**DIRECTIONS:** Once you find a line containing the word "erased" in the entries below, copy it.

**SOURCE DATA:**
_ _ _ _ _

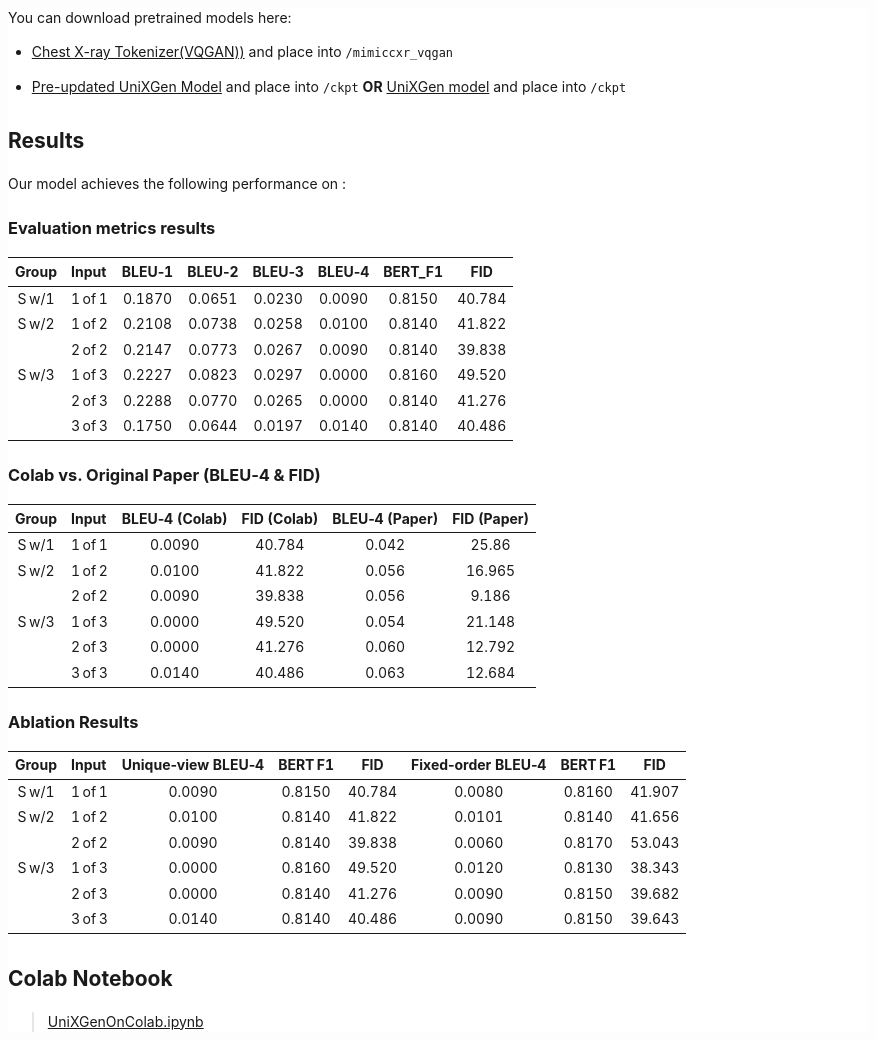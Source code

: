 You can download pretrained models here:

- [Chest X-ray Tokenizer(VQGAN))](https://drive.google.com/drive/folders/1Ia_GqRrmZ8g6md02TC5_nkrGn6eUwVaG?usp=sharing) and place into `/mimiccxr_vqgan`

- [Pre-updated UniXGen Model](https://drive.google.com/file/d/1LuZXq7DpQUV9cgWTLK6SRvlmSHu_a5E1/view?usp=drive_link) and place into `/ckpt`
  **OR** [UniXGen model](https://drive.google.com/file/d/1RBQEoYTBRKBh6L53QCE0OIXL0Da5knkY/view?usp=sharing) and place into `/ckpt`

## Results

Our model achieves the following performance on :

### Evaluation metrics results

| Group | Input  | BLEU‑1 | BLEU‑2 | BLEU‑3 | BLEU‑4 | BERT_F1 |  FID   |
| :---: | :----- | :----: | :----: | :----: | :----: | :-----: | :----: |
| S w/1 | 1 of 1 | 0.1870 | 0.0651 | 0.0230 | 0.0090 | 0.8150  | 40.784 |
| S w/2 | 1 of 2 | 0.2108 | 0.0738 | 0.0258 | 0.0100 | 0.8140  | 41.822 |
|       | 2 of 2 | 0.2147 | 0.0773 | 0.0267 | 0.0090 | 0.8140  | 39.838 |
| S w/3 | 1 of 3 | 0.2227 | 0.0823 | 0.0297 | 0.0000 | 0.8160  | 49.520 |
|       | 2 of 3 | 0.2288 | 0.0770 | 0.0265 | 0.0000 | 0.8140  | 41.276 |
|       | 3 of 3 | 0.1750 | 0.0644 | 0.0197 | 0.0140 | 0.8140  | 40.486 |

### Colab vs. Original Paper (BLEU‑4 & FID)

| Group | Input  | BLEU‑4 (Colab) | FID (Colab) | BLEU‑4 (Paper) | FID (Paper) |
| :---: | :----- | :------------: | :---------: | :------------: | :---------: |
| S w/1 | 1 of 1 |     0.0090     |   40.784    |     0.042      |    25.86    |
| S w/2 | 1 of 2 |     0.0100     |   41.822    |     0.056      |   16.965    |
|       | 2 of 2 |     0.0090     |   39.838    |     0.056      |    9.186    |
| S w/3 | 1 of 3 |     0.0000     |   49.520    |     0.054      |   21.148    |
|       | 2 of 3 |     0.0000     |   41.276    |     0.060      |   12.792    |
|       | 3 of 3 |     0.0140     |   40.486    |     0.063      |   12.684    |

### Ablation Results

| Group | Input  | **Unique‑view** BLEU‑4 | BERT F1 |  FID   | **Fixed‑order** BLEU‑4 | BERT F1 |  FID   |
| :---: | :----- | :--------------------: | :-----: | :----: | :--------------------: | :-----: | :----: |
| S w/1 | 1 of 1 |         0.0090         | 0.8150  | 40.784 |         0.0080         | 0.8160  | 41.907 |
| S w/2 | 1 of 2 |         0.0100         | 0.8140  | 41.822 |         0.0101         | 0.8140  | 41.656 |
|       | 2 of 2 |         0.0090         | 0.8140  | 39.838 |         0.0060         | 0.8170  | 53.043 |
| S w/3 | 1 of 3 |         0.0000         | 0.8160  | 49.520 |         0.0120         | 0.8130  | 38.343 |
|       | 2 of 3 |         0.0000         | 0.8140  | 41.276 |         0.0090         | 0.8150  | 39.682 |
|       | 3 of 3 |         0.0140         | 0.8140  | 40.486 |         0.0090         | 0.8150  | 39.643 |

## Colab Notebook

> [UniXGenOnColab.ipynb](https://github.com/slyncrafty/DL4H-PRJ-Group/blob/main/UniXGenOnColab.ipynb)
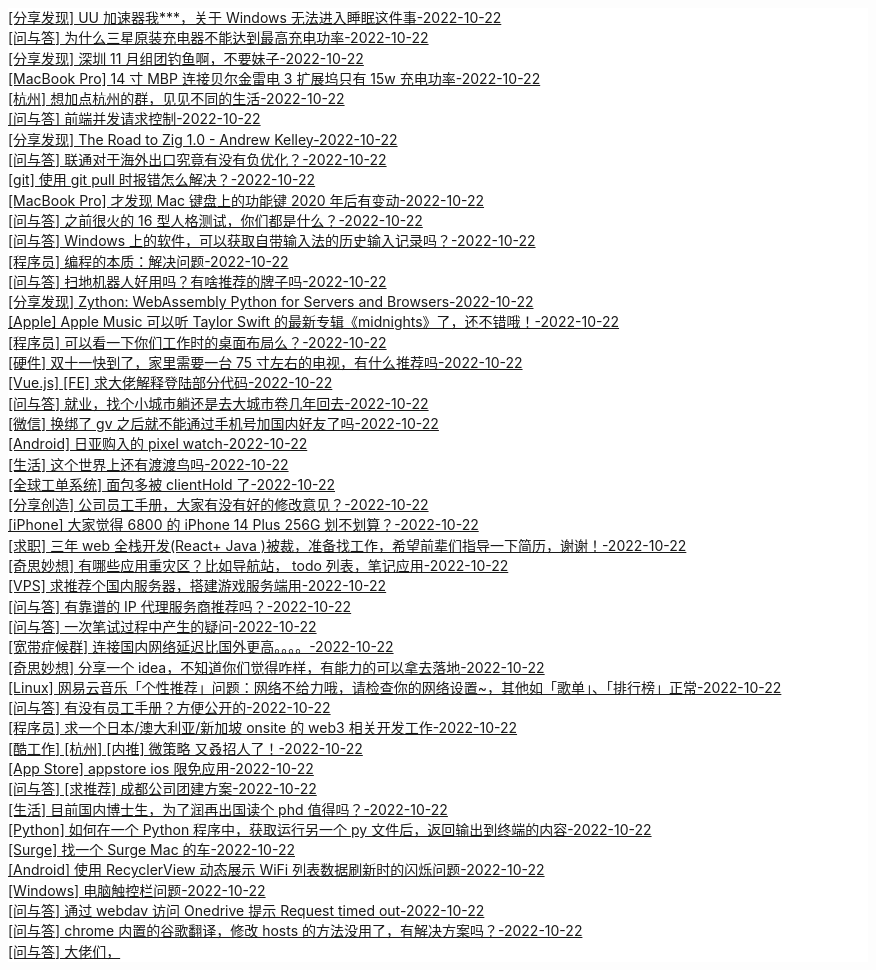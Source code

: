 <a target=_blank rel=nofollow href="https://www.v2ex.com/t/889039#reply0" >[分享发现] UU 加速器我***，关于 Windows 无法进入睡眠这件事-2022-10-22</a><br/><a target=_blank rel=nofollow href="https://www.v2ex.com/t/889036#reply2" >[问与答] 为什么三星原装充电器不能达到最高充电功率-2022-10-22</a><br/><a target=_blank rel=nofollow href="https://www.v2ex.com/t/889035#reply0" >[分享发现] 深圳 11 月组团钓鱼啊，不要妹子-2022-10-22</a><br/><a target=_blank rel=nofollow href="https://www.v2ex.com/t/889034#reply0" >[MacBook Pro] 14 寸 MBP 连接贝尔金雷电 3 扩展坞只有 15w 充电功率-2022-10-22</a><br/><a target=_blank rel=nofollow href="https://www.v2ex.com/t/889033#reply1" >[杭州] 想加点杭州的群，见见不同的生活-2022-10-22</a><br/><a target=_blank rel=nofollow href="https://www.v2ex.com/t/889032#reply2" >[问与答] 前端并发请求控制-2022-10-22</a><br/><a target=_blank rel=nofollow href="https://www.v2ex.com/t/889031#reply0" >[分享发现] The Road to Zig 1.0 - Andrew Kelley-2022-10-22</a><br/><a target=_blank rel=nofollow href="https://www.v2ex.com/t/889030#reply2" >[问与答] 联通对于海外出口究竟有没有负优化？-2022-10-22</a><br/><a target=_blank rel=nofollow href="https://www.v2ex.com/t/889028#reply6" >[git] 使用 git pull 时报错怎么解决？-2022-10-22</a><br/><a target=_blank rel=nofollow href="https://www.v2ex.com/t/889027#reply3" >[MacBook Pro] 才发现 Mac 键盘上的功能键 2020 年后有变动-2022-10-22</a><br/><a target=_blank rel=nofollow href="https://www.v2ex.com/t/889026#reply1" >[问与答] 之前很火的 16 型人格测试，你们都是什么？-2022-10-22</a><br/><a target=_blank rel=nofollow href="https://www.v2ex.com/t/889025#reply2" >[问与答] Windows 上的软件，可以获取自带输入法的历史输入记录吗？-2022-10-22</a><br/><a target=_blank rel=nofollow href="https://www.v2ex.com/t/889024#reply10" >[程序员] 编程的本质：解决问题-2022-10-22</a><br/><a target=_blank rel=nofollow href="https://www.v2ex.com/t/889023#reply1" >[问与答] 扫地机器人好用吗？有啥推荐的牌子吗-2022-10-22</a><br/><a target=_blank rel=nofollow href="https://www.v2ex.com/t/889022#reply1" >[分享发现] Zython: WebAssembly Python for Servers and Browsers-2022-10-22</a><br/><a target=_blank rel=nofollow href="https://www.v2ex.com/t/889021#reply0" >[Apple] Apple Music 可以听 Taylor Swift 的最新专辑《midnights》了，还不错哦！-2022-10-22</a><br/><a target=_blank rel=nofollow href="https://www.v2ex.com/t/889020#reply14" >[程序员] 可以看一下你们工作时的桌面布局么？-2022-10-22</a><br/><a target=_blank rel=nofollow href="https://www.v2ex.com/t/889017#reply3" >[硬件] 双十一快到了，家里需要一台 75 寸左右的电视，有什么推荐吗-2022-10-22</a><br/><a target=_blank rel=nofollow href="https://www.v2ex.com/t/889016#reply3" >[Vue.js] [FE] 求大佬解释登陆部分代码-2022-10-22</a><br/><a target=_blank rel=nofollow href="https://www.v2ex.com/t/889014#reply5" >[问与答] 就业，找个小城市躺还是去大城市卷几年回去-2022-10-22</a><br/><a target=_blank rel=nofollow href="https://www.v2ex.com/t/889013#reply0" >[微信] 换绑了 gv 之后就不能通过手机号加国内好友了吗-2022-10-22</a><br/><a target=_blank rel=nofollow href="https://www.v2ex.com/t/889012#reply0" >[Android] 日亚购入的 pixel watch-2022-10-22</a><br/><a target=_blank rel=nofollow href="https://www.v2ex.com/t/889009#reply10" >[生活] 这个世界上还有渡渡鸟吗-2022-10-22</a><br/><a target=_blank rel=nofollow href="https://www.v2ex.com/t/889008#reply4" >[全球工单系统] 面包多被 clientHold 了-2022-10-22</a><br/><a target=_blank rel=nofollow href="https://www.v2ex.com/t/889007#reply0" >[分享创造] 公司员工手册，大家有没有好的修改意见？-2022-10-22</a><br/><a target=_blank rel=nofollow href="https://www.v2ex.com/t/889006#reply0" >[iPhone] 大家觉得 6800 的 iPhone 14 Plus 256G 划不划算？-2022-10-22</a><br/><a target=_blank rel=nofollow href="https://www.v2ex.com/t/889005#reply4" >[求职] 三年 web 全栈开发(React+ Java )被裁，准备找工作，希望前辈们指导一下简历，谢谢！-2022-10-22</a><br/><a target=_blank rel=nofollow href="https://www.v2ex.com/t/889004#reply6" >[奇思妙想] 有哪些应用重灾区？比如导航站， todo 列表，笔记应用-2022-10-22</a><br/><a target=_blank rel=nofollow href="https://www.v2ex.com/t/889003#reply6" >[VPS] 求推荐个国内服务器，搭建游戏服务端用-2022-10-22</a><br/><a target=_blank rel=nofollow href="https://www.v2ex.com/t/889001#reply3" >[问与答] 有靠谱的 IP 代理服务商推荐吗？-2022-10-22</a><br/><a target=_blank rel=nofollow href="https://www.v2ex.com/t/889000#reply0" >[问与答] 一次笔试过程中产生的疑问-2022-10-22</a><br/><a target=_blank rel=nofollow href="https://www.v2ex.com/t/888999#reply10" >[宽带症候群] 连接国内网络延迟比国外更高。。。。-2022-10-22</a><br/><a target=_blank rel=nofollow href="https://www.v2ex.com/t/888997#reply26" >[奇思妙想] 分享一个 idea，不知道你们觉得咋样，有能力的可以拿去落地-2022-10-22</a><br/><a target=_blank rel=nofollow href="https://www.v2ex.com/t/888995#reply1" >[Linux] 网易云音乐「个性推荐」问题：网络不给力哦，请检查你的网络设置~，其他如「歌单」、「排行榜」正常-2022-10-22</a><br/><a target=_blank rel=nofollow href="https://www.v2ex.com/t/888994#reply1" >[问与答] 有没有员工手册？方便公开的-2022-10-22</a><br/><a target=_blank rel=nofollow href="https://www.v2ex.com/t/888992#reply15" >[程序员] 求一个日本/澳大利亚/新加坡 onsite 的 web3 相关开发工作-2022-10-22</a><br/><a target=_blank rel=nofollow href="https://www.v2ex.com/t/888991#reply2" >[酷工作] [杭州] [内推] 微策略 又叒招人了！-2022-10-22</a><br/><a target=_blank rel=nofollow href="https://www.v2ex.com/t/888990#reply3" >[App Store] appstore ios 限免应用-2022-10-22</a><br/><a target=_blank rel=nofollow href="https://www.v2ex.com/t/888989#reply12" >[问与答] [求推荐] 成都公司团建方案-2022-10-22</a><br/><a target=_blank rel=nofollow href="https://www.v2ex.com/t/888988#reply18" >[生活] 目前国内博士生，为了润再出国读个 phd 值得吗？-2022-10-22</a><br/><a target=_blank rel=nofollow href="https://www.v2ex.com/t/888985#reply5" >[Python] 如何在一个 Python 程序中，获取运行另一个 py 文件后，返回输出到终端的内容-2022-10-22</a><br/><a target=_blank rel=nofollow href="https://www.v2ex.com/t/888984#reply0" >[Surge] 找一个 Surge Mac 的车-2022-10-22</a><br/><a target=_blank rel=nofollow href="https://www.v2ex.com/t/888983#reply7" >[Android] 使用 RecyclerView 动态展示 WiFi 列表数据刷新时的闪烁问题-2022-10-22</a><br/><a target=_blank rel=nofollow href="https://www.v2ex.com/t/888981#reply1" >[Windows] 电脑触控栏问题-2022-10-22</a><br/><a target=_blank rel=nofollow href="https://www.v2ex.com/t/888978#reply3" >[问与答] 通过 webdav 访问 Onedrive 提示 Request timed out-2022-10-22</a><br/><a target=_blank rel=nofollow href="https://www.v2ex.com/t/888977#reply4" >[问与答] chrome 内置的谷歌翻译，修改 hosts 的方法没用了，有解决方案吗？-2022-10-22</a><br/><a target=_blank rel=nofollow href="https://www.v2ex.com/t/888976#reply3" >[问与答] 大佬们，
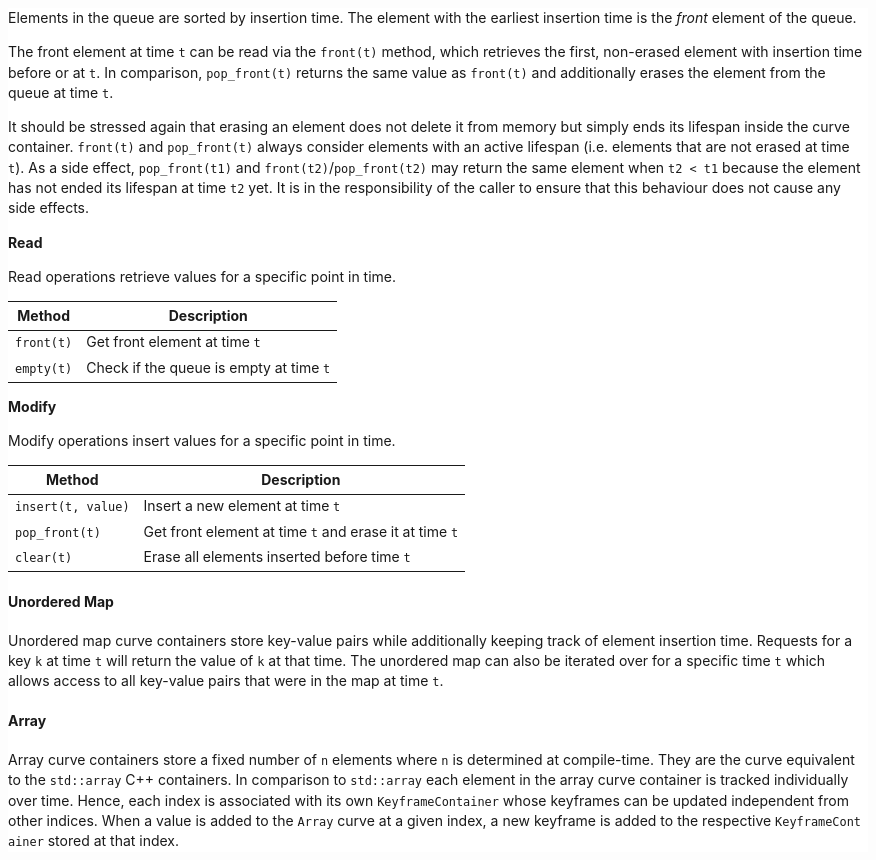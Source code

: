 Elements in the queue are sorted by insertion time. The element with the earliest insertion time
is the *front* element of the queue.

The front element at time `t` can be read via the `front(t)` method, which retrieves the first,
non-erased element with insertion time before or at `t`. In comparison, `pop_front(t)` returns
the same value as `front(t)` and additionally erases the element from the queue at time `t`.

It should be stressed again that erasing an element does not delete it from memory but
simply ends its lifespan inside the curve container. `front(t)` and `pop_front(t)` always
consider elements with an active lifespan (i.e. elements that are not erased at time `t`).
As a side effect, `pop_front(t1)` and `front(t2)`/`pop_front(t2)` may return the same element
when `t2 < t1` because the element has not ended its lifespan at time `t2` yet. It is in
the responsibility of the caller to ensure that this behaviour does not cause any
side effects.


**Read**

Read operations retrieve values for a specific point in time.

| Method     | Description                             |
| ---------- | --------------------------------------- |
| `front(t)` | Get front element at time `t`           |
| `empty(t)` | Check if the queue is empty at time `t` |

**Modify**

Modify operations insert values for a specific point in time.

| Method             | Description                                            |
| ------------------ | ------------------------------------------------------ |
| `insert(t, value)` | Insert a new element at time `t`                       |
| `pop_front(t)`     | Get front element at time `t` and erase it at time `t` |
| `clear(t)`         | Erase all elements inserted before time `t`            |


#### Unordered Map

Unordered map curve containers store key-value pairs while additionally keeping
track of element insertion time. Requests for a key `k` at time `t` will return the value
of `k` at that time. The unordered map can also be iterated over for a specific time `t` which
allows access to all key-value pairs that were in the map at time `t`.


#### Array

Array curve containers store a fixed number of `n` elements where `n` is determined at compile-time.
They are the curve equivalent to the `std::array` C++ containers. In comparison to `std::array` each
element in the array curve container is tracked individually over time. Hence, each index is associated
with its own `KeyframeContainer` whose keyframes can be updated independent from other indices.
When a value is added to the `Array` curve at a given index, a new keyframe is added to the respective
`KeyframeContainer` stored at that index.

_ _ _ _ _

**EXERCISE OUTPUT:**
non-erased element with insertion time before or at `t`. In comparison, `pop_front(t)` returns
consider elements with an active lifespan (i.e. elements that are not erased at time `t`).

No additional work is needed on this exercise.